Ora, mas o período 1999-2011 também não foi impactado por adversidades climáticas? Sim, certamente. No entanto, até mesmo pelo fato de ter sido um período mais longo (13 anos, contra 6 anos de 2012-2017), a frequência relativa desses choques foi bem menor em 1999-2011. Isso fica evidente quando se observa a dinâmica do PIB Agropecuário, um dos componentes do PIB mais sensíveis a choques climáticos: entre 1999 e 2011 houve apenas um ano de retração desse setor (2009), ao passo que, entre 2012 e 2017, foram dois os anos de encolhimento (2012 e 2016). Aliás, a queda do PIB agropecuário de quase 7% em 2016 foi a pior desde os 8% de 1986.

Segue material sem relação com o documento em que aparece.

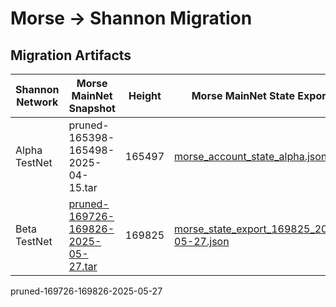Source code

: # Morse -> Shannon Migration

## Migration Artifacts

| Shannon Network | Morse MainNet Snapshot                                                                                                      | Height | Morse MainNet State Export                                                               | Morse TestNet Snapshot                                                                                                                                          | Height | Morse TestNet State Export                                                                       | `MsgImportMorseClaimableAccounts`                                                                       |
| --------------- | --------------------------------------------------------------------------------------------------------------------------- | ------ | ---------------------------------------------------------------------------------------- | --------------------------------------------------------------------------------------------------------------------------------------------------------------- | ------ | ------------------------------------------------------------------------------------------------ | ------------------------------------------------------------------------------------------------------- |
| Alpha TestNet   | pruned-165398-165498-2025-04-15.tar                                                                                         | 165497 | [morse_account_state_alpha.json](./morse_account_state_alpha.json)                       | N/A                                                                                                                                                             | N/A    | N/A                                                                                              | [msg_import_morse_accounts_alpha.json](./msg_import_morse_accounts_alpha.json)                          |
| Beta TestNet    | [pruned-169726-169826-2025-05-27.tar](https://pocket-snapshot.liquify.com/files/pruned/pruned-169726-169826-2025-05-27.tar) | 169825 | [morse_state_export_169825_2025-05-27.json](./morse_state_export_169825_2025-05-27.json) | [morse-testnet-179148-2025-06-01.tar](https://link.storjshare.io/raw/jwuhrvaepamwmqaywx6y57ygxdha/pocket-network-snapshots/morse-testnet-179148-2025-06-01.tar) | 176966 | [morse_testnet_state_export_176966_2025-05-09.json](./morse_state_export_176966_2025-05-09.json) | [msg_import_morse_accounts_m167639_t176966_beta.json](./msg_import_morse_accounts_m167639_t176966.json) |

pruned-169726-169826-2025-05-27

Por fim, a discussão sobre o eventual impacto da Operação Lava-Jato sobre o desempenho do PIB brasileiro em 2014-2016. Aquilatar esse possível efeito é uma tarefa quase impossível, na medida em que os principais setores impactados adversamente por essa operação (construção civil e extração de petróleo e gás) também sofreram por conta de outros fatores, tais como a correção de um sobreinvestimento no setor imobiliário até 2013 (impulsionado em boa medida pela política econômica doméstica) e o colapso, totalmente inesperado, dos preços do petróleo a partir do final de 2014 (evento exógeno à nossa economia), dentre outros.
Assim, fica bastante difícil isolar cada um desses efeitos. Mas eu tenho a impressão de que a Lava-Jato, embora potencialmente benéfica a médio e longo prazos, teve efeito deletério sobre o crescimento no curto prazo, especialmente por conta de um credit crunch gerado sobre a economia, em função da importância sistêmica das empresas envolvidas no escândalo (em um contexto no qual ainda persiste, até hoje, uma enorme incerteza sobre os acordos de leniência).
Desse modo, com base nas comparações internacionais feitas acima – e levando em conta algum grau de discricionariedade no que toca aos efeitos do clima e da Lava-Jato –, seria possível argumentar cerca de 55% a 60% da desaceleração do crescimento em 2012-17 foi exógena. Já é bem mais do que os 30% estimados por alguns colegas do IBRE (http://blogdoibre.fgv.br/posts/brasil-parou-por-razoes-internas-e-pode-voltar-crescer-com-acoes-internas#_ftnref4).
Outra abordagem
Não seria melhor tentar fazer essa análise que busca separar azar/sorte e competência/incompetência olhando diretamente para a evolução do PIB potencial ao longo desses períodos? É uma boa ideia, na medida em que essa métrica já desconta os choques mais de curto prazo.
Quando nos atemos ao PIB potencial, minhas estimativas mais recentes (apontadas em um post de algumas semanas atrás: http://blogdoibre.fgv.br/posts/qual-o-tamanho-do-hiato-do-produto-brasileiro-no-momento-atual) indicam que ele passou de um crescimento de 2,9% a.a. em 1999-2011 para 1,8% a.a. em 2012-2017, o que resulta em uma desaceleração de 1,1 pp.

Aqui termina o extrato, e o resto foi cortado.